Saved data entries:
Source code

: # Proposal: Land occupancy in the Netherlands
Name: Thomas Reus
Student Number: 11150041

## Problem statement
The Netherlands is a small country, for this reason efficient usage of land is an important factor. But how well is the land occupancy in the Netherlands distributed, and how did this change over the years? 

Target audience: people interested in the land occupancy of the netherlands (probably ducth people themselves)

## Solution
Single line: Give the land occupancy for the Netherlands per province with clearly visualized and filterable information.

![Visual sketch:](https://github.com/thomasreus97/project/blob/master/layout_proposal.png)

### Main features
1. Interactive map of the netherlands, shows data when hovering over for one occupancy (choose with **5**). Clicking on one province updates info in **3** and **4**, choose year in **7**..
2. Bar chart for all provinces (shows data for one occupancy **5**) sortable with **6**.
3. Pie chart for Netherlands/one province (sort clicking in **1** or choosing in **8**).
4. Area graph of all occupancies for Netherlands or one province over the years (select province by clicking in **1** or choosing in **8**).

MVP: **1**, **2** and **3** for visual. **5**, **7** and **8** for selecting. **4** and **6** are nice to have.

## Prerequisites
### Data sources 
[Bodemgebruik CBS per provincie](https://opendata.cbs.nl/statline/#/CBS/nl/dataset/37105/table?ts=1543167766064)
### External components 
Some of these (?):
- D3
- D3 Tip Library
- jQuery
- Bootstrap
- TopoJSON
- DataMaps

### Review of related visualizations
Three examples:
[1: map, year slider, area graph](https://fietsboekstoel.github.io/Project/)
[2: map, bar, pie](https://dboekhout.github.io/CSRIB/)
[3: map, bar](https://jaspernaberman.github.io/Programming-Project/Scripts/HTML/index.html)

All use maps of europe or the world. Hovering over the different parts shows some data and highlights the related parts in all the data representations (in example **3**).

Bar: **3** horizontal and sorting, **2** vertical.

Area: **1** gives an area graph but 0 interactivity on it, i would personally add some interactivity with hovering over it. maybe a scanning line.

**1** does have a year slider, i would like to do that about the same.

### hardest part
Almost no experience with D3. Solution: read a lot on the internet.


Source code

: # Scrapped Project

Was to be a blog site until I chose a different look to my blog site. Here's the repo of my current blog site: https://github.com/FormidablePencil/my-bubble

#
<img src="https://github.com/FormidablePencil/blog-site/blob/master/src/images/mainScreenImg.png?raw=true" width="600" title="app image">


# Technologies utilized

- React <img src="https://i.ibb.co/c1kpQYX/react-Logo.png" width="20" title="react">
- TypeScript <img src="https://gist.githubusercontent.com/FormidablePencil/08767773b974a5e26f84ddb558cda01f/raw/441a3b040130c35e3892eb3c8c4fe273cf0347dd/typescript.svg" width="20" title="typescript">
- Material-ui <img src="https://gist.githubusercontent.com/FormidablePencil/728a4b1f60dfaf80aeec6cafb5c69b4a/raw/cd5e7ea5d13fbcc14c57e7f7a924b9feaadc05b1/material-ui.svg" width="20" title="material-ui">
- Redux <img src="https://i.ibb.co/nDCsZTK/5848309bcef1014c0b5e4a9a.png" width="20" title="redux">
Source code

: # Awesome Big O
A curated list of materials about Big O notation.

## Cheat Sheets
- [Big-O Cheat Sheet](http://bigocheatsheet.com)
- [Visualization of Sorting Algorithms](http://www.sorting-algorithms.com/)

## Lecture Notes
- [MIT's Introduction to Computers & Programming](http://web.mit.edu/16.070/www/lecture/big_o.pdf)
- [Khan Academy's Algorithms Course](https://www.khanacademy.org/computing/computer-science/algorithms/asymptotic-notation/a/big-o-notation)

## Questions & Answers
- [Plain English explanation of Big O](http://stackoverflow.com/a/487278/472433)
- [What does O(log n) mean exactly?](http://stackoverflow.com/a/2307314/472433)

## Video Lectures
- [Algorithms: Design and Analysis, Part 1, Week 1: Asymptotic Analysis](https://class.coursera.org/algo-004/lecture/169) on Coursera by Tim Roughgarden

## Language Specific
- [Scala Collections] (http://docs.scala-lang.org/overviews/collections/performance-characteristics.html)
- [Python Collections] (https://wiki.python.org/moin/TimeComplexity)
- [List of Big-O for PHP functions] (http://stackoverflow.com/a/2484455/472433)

→ **Exercise aim**
Every line above with the string "would" in it needs to be copied.

→ **Your response**
Area: **1** gives an area graph but 0 interactivity on it, i would personally add some interactivity with hovering over it. maybe a scanning line.
**1** does have a year slider, i would like to do that about the same.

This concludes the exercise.